**About this exercise:** Search term "Tokyo": work out how many lines of the data below contain it, and answer with that number alone.

** Opening Exercise data block **

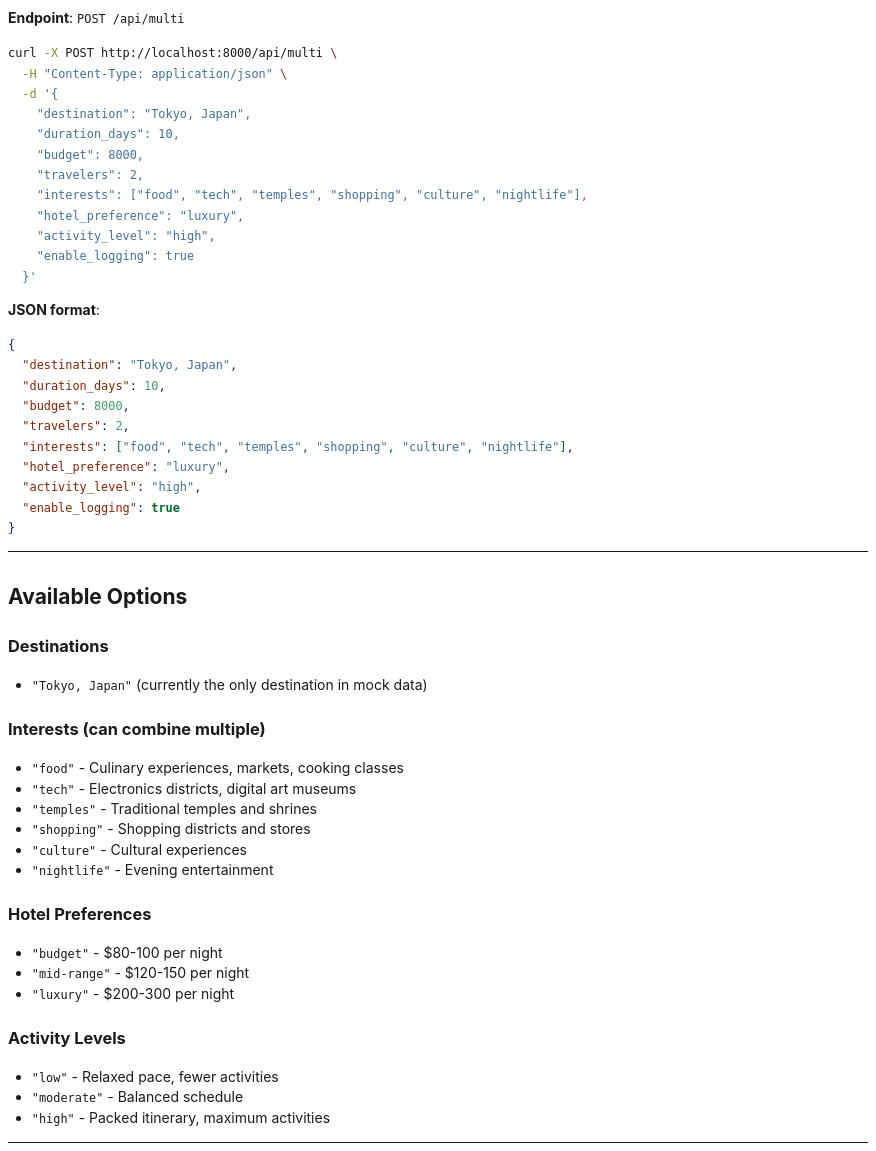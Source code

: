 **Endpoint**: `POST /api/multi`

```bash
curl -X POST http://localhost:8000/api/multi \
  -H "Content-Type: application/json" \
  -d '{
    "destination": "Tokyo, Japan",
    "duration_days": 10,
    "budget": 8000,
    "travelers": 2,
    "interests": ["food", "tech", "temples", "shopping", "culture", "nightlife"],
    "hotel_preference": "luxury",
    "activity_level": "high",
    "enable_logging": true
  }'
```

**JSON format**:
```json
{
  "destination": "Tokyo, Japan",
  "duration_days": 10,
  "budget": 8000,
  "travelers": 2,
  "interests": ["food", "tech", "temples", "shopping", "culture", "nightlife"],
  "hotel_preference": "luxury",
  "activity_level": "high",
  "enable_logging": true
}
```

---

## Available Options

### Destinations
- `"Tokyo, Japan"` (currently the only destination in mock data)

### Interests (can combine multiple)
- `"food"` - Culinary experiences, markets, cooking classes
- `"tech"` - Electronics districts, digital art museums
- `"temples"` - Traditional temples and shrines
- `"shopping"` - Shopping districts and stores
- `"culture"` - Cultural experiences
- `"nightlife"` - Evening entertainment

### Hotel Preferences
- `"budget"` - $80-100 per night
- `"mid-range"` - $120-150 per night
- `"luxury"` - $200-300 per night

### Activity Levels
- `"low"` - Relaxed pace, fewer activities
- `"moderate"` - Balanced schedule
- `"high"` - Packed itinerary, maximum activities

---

** Closing Exercise data block **
** Opening Exercise data block **

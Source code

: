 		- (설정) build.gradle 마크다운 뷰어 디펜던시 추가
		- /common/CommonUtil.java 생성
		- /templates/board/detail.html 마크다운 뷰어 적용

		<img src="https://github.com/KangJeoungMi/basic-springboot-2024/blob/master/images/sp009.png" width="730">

** Closing Exercise data block **

**Reply to the exercise:** 3